Dataset extract »
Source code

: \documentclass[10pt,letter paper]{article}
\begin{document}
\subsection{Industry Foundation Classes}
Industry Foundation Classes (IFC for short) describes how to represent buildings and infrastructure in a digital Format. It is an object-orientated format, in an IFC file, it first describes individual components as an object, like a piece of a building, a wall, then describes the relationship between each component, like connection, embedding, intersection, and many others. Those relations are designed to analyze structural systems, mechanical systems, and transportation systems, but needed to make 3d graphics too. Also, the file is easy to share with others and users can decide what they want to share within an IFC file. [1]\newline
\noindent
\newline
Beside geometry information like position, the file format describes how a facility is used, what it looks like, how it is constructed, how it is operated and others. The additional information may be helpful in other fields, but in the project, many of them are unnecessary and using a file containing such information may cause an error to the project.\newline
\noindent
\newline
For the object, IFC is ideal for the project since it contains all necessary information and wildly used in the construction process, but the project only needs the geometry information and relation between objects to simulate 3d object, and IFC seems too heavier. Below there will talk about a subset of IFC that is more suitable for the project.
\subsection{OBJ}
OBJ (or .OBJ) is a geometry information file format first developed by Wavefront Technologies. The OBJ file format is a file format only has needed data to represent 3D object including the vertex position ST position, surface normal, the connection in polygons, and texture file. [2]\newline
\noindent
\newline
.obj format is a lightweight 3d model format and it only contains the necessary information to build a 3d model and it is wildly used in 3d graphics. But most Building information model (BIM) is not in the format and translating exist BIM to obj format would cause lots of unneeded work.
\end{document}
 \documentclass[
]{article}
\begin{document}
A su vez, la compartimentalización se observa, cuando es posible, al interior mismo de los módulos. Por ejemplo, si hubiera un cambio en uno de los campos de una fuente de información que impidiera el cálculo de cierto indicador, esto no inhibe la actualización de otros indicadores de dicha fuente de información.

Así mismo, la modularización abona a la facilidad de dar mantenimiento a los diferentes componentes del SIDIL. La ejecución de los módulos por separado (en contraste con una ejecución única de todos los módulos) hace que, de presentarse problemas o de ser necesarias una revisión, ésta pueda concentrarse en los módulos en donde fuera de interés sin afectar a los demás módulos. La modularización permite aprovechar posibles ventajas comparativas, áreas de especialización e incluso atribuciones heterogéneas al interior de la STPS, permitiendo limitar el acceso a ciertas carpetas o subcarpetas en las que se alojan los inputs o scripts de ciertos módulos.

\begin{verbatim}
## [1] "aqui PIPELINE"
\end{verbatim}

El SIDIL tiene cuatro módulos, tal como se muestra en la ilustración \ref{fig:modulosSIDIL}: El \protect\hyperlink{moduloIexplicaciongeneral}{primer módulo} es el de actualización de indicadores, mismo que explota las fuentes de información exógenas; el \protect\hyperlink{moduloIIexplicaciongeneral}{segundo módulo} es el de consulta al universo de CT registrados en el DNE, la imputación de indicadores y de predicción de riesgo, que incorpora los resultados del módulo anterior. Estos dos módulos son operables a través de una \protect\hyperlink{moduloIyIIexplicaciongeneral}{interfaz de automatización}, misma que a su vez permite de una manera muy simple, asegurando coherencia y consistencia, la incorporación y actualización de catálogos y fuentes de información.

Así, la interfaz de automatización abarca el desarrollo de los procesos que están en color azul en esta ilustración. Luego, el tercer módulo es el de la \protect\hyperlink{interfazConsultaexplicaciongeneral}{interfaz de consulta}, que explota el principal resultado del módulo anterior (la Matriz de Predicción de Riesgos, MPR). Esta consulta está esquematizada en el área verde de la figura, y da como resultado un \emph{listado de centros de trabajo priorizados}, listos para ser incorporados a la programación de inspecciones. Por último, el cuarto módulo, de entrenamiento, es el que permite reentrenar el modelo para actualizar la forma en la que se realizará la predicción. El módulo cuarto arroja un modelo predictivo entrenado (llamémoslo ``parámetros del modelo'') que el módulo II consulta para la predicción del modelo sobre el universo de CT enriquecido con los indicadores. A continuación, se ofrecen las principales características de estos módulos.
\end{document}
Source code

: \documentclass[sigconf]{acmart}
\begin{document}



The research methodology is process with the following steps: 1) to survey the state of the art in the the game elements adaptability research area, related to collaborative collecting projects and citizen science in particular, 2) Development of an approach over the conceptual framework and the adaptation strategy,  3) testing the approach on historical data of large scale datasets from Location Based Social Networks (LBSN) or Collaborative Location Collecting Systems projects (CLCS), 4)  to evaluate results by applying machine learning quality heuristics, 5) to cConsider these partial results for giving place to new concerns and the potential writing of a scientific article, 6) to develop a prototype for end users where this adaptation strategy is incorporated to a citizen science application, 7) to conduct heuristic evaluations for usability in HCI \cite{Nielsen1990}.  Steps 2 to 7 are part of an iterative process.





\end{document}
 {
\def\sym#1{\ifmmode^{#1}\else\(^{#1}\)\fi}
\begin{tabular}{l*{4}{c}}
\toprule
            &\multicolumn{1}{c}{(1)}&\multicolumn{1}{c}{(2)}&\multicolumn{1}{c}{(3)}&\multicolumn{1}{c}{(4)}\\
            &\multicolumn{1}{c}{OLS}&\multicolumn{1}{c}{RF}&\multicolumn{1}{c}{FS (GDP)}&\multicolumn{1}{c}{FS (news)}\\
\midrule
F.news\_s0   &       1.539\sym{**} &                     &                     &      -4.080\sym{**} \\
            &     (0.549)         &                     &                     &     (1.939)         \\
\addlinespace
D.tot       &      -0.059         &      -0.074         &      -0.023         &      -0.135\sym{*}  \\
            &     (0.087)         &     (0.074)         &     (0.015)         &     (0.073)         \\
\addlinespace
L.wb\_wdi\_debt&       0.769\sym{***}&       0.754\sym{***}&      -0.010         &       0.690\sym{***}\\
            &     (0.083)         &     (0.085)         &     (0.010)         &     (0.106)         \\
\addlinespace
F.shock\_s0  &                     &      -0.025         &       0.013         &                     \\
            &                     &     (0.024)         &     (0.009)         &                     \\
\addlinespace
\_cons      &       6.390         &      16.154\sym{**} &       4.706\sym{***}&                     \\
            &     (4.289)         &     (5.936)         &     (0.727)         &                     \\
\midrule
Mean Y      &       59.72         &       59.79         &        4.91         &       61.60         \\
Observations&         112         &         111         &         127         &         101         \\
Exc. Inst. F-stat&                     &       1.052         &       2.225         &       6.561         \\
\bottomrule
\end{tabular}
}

What is expected » Go through the entries and count the lines where the word "interior" appears; give only the count.

Solved exercise » 2